Nella Fondazione Diyanet di Gaziantep, l'accusa secondo cui il mufti provinciale Hüseyin Hazırlar avrebbe violato lo statuto della fondazione convocando un'assemblea generale non autorizzata il 30 settembre 2025, ha suscitato grande scalpore negli ambienti della fondazione.
Questa riunione, tenutasi all'insaputa del consiglio di amministrazione, ha dato il via a un procedimento legale. Attraverso un atto notificato dal 5° notaio di Gaziantep, è stata richiesta l'annullamento delle decisioni prese.
Secondo lo statuto ufficiale della fondazione, istituita nel 1973, l'autorità di convocare l'assemblea generale spetta esclusivamente al consiglio di amministrazione. Tuttavia, è stato sostenuto che il mufti provinciale Hazırlar abbia utilizzato tale potere autonomamente per convocare l'assemblea e sostituire l'intero consiglio di amministrazione. Questa situazione ha generato un forte malcontento tra i membri della fondazione.
CRESCONO LE REAZIONI CONTRO L'ILLEGALITÀ
Dopo questa controversa iniziativa del mufti Hazırlar, la sua nomina a vicepresidente della Presidenza degli Affari Religiosi, avvenuta il 3 ottobre, ha ulteriormente alimentato le polemiche.
Uğur Kalkan, ex consigliere comunale del comune di Şahinbey, in una dichiarazione sulla vicenda ha affermato: "Ha convocato l'assemblea generale senza averne l'autorità e ha compiuto questo atto illegale con una sola firma. Il consiglio di amministrazione si è opposto a questa situazione e ha inviato un avviso tramite notaio. Queste decisioni devono essere annullate e invito le autorità a intervenire".

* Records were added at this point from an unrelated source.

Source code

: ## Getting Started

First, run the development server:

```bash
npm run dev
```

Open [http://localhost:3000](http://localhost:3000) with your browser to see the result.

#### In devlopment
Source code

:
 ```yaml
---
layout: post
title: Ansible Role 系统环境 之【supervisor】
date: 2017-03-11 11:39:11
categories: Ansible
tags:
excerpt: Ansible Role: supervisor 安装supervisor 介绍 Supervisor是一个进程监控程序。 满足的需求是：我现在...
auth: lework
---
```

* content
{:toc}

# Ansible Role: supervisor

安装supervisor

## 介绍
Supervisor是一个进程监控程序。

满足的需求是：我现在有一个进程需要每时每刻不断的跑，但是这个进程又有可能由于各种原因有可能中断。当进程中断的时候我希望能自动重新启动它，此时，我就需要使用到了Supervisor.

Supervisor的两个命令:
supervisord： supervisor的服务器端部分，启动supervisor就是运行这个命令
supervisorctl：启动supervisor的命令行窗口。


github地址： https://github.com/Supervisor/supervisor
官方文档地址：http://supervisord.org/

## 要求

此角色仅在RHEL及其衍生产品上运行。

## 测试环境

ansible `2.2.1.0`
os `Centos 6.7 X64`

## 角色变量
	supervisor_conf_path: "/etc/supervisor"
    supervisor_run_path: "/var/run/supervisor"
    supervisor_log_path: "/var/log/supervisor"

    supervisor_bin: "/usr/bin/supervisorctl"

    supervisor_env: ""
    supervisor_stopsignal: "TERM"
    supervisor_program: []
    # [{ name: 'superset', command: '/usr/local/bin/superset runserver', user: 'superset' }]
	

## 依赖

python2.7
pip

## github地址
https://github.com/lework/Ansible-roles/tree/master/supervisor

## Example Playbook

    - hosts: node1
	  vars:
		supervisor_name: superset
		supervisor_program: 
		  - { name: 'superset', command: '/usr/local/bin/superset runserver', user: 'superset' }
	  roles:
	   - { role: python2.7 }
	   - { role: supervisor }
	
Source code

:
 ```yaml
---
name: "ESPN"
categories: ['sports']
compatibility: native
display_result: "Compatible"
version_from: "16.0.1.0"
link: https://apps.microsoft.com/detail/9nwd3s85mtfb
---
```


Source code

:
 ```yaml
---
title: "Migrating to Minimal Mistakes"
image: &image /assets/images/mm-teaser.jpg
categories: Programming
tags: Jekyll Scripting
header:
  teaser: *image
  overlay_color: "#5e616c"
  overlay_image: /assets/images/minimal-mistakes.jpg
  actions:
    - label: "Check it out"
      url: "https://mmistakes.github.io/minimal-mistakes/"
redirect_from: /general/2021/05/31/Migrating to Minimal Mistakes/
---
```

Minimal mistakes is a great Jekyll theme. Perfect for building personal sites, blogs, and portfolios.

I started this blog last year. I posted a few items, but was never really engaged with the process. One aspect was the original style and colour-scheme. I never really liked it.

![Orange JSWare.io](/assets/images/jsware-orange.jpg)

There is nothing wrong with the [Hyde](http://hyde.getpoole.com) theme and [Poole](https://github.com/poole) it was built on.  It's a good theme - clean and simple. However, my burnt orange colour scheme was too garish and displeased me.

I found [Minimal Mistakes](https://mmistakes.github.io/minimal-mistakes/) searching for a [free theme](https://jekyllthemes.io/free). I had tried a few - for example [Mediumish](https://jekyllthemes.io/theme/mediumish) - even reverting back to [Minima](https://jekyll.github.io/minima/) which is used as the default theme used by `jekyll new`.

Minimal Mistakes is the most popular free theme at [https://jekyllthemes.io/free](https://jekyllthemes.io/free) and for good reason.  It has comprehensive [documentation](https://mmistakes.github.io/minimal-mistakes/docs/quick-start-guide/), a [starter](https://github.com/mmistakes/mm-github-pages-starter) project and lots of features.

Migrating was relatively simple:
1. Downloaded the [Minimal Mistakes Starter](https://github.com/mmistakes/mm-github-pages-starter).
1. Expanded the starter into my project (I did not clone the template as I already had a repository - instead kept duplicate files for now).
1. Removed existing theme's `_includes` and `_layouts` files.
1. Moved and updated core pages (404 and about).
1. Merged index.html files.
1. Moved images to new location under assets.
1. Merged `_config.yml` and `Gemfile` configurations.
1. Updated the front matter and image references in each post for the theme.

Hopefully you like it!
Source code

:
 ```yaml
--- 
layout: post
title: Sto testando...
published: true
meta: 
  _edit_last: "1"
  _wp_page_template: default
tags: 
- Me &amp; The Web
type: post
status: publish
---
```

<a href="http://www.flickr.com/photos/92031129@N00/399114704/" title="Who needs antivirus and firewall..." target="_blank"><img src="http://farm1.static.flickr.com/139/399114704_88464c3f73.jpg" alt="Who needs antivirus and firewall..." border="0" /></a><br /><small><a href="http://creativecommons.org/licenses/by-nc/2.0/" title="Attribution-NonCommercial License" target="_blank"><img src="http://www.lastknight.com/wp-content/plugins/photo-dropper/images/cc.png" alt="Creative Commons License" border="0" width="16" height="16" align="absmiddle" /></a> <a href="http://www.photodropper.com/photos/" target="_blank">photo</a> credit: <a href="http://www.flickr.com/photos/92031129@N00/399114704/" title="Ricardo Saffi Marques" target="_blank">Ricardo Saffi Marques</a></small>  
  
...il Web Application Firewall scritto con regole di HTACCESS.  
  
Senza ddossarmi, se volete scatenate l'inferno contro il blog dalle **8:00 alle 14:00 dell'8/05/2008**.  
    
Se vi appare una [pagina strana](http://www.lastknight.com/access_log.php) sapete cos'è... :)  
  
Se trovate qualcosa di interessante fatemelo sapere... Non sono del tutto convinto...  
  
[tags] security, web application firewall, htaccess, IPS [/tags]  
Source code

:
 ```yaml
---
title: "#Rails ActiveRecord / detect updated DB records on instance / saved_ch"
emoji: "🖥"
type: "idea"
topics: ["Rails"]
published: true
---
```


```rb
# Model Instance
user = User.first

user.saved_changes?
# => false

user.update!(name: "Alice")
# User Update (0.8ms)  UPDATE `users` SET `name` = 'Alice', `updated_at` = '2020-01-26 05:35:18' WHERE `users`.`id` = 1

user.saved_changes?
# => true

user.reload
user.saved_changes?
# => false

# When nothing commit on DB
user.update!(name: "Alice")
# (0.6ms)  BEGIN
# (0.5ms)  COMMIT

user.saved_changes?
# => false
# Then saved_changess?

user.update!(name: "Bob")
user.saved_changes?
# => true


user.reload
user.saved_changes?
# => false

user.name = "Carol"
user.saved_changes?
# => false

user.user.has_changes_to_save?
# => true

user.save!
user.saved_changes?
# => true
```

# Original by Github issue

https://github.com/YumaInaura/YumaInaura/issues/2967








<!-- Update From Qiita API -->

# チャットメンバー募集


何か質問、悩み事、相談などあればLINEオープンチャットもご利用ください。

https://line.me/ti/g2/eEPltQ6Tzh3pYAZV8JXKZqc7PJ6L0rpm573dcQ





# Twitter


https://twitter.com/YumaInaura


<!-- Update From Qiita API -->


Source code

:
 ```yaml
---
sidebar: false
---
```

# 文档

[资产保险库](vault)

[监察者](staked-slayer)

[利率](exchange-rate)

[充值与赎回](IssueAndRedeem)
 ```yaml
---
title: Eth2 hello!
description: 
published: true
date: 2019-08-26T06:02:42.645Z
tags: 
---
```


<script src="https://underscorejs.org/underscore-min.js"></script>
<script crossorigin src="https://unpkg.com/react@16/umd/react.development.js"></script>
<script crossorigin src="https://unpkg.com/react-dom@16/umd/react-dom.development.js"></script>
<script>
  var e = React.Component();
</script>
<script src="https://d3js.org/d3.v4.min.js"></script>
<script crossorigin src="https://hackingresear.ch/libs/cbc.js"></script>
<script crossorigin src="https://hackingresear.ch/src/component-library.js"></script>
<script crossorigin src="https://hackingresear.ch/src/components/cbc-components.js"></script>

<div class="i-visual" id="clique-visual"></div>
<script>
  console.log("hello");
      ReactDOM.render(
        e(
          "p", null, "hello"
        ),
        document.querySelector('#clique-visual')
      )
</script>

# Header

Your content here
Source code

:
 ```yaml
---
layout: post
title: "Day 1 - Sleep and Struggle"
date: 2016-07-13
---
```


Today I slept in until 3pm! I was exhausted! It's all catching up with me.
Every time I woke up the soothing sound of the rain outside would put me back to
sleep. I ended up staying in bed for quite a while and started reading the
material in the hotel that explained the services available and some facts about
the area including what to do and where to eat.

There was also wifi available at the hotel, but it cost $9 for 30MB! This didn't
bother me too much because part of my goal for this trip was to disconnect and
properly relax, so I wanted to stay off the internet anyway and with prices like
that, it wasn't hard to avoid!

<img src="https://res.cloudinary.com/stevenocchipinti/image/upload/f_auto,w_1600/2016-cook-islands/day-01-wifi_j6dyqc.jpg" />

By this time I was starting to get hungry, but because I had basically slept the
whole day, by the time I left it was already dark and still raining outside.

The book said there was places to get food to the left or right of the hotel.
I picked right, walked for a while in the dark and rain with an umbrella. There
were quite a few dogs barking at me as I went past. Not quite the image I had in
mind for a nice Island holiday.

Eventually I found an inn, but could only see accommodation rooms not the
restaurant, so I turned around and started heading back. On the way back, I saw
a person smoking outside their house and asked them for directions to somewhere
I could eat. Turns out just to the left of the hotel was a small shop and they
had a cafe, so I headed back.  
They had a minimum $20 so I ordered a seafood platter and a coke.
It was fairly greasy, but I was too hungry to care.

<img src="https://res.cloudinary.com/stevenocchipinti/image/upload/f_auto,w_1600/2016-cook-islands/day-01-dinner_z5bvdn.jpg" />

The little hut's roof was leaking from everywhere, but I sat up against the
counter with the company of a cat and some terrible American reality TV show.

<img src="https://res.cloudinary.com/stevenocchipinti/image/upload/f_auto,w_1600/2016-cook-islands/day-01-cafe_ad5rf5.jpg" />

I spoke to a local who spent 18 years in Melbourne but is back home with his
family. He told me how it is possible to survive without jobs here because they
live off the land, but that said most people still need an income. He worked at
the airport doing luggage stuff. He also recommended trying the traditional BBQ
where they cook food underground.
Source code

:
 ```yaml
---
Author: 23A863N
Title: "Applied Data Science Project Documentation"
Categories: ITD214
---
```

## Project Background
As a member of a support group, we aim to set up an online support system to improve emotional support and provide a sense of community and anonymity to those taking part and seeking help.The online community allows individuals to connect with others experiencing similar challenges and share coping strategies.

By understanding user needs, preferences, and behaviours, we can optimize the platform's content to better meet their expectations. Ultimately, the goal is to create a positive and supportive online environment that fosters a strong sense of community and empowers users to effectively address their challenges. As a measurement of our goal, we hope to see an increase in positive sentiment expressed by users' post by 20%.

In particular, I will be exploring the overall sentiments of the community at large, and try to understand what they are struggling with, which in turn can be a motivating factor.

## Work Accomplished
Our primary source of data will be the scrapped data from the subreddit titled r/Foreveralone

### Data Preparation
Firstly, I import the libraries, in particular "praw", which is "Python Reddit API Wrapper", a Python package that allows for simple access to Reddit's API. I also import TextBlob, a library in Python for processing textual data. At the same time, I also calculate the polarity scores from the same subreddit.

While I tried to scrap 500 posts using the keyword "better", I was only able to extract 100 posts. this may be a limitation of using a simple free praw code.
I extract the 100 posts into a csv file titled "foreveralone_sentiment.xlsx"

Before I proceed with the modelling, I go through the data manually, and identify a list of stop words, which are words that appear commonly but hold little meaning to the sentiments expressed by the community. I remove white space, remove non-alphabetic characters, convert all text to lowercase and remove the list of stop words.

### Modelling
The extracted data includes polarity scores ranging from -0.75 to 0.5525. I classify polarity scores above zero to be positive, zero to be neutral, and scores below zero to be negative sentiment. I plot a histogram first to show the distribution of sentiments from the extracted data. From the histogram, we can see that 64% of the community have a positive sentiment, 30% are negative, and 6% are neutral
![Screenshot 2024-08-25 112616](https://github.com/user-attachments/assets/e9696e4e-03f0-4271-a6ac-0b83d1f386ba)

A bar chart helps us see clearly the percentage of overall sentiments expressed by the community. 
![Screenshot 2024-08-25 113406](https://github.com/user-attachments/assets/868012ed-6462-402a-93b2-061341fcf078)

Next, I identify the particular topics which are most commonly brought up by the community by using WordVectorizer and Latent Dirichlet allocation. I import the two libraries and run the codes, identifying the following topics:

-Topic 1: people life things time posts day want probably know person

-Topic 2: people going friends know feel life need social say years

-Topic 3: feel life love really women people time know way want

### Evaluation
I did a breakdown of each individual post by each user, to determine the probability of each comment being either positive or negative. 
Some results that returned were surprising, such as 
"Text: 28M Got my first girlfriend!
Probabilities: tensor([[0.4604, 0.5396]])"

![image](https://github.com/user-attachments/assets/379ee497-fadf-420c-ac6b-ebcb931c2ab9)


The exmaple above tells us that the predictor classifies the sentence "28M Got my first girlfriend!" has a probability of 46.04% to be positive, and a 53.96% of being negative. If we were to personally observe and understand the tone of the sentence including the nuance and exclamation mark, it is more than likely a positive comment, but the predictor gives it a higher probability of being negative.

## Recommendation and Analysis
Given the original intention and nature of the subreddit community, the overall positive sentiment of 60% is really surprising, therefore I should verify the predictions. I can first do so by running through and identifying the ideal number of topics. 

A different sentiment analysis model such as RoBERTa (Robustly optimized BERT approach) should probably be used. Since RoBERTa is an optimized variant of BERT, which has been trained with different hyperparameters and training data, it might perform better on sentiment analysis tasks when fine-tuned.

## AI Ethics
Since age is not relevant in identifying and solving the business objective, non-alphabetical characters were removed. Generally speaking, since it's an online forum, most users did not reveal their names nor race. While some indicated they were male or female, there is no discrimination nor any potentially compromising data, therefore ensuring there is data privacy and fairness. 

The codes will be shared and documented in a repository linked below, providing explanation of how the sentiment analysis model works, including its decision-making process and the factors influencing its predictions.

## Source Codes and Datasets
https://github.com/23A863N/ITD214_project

Kalkan, definendo incomprensibile l'intervento del mufti, ha aggiunto: "Se un mufti arriva a fare una cosa del genere, non voglio nemmeno immaginare cosa possano fare gli altri". Il consiglio di amministrazione continua la sua battaglia affinché le decisioni prese vengano annullate in conformità con le procedure legali.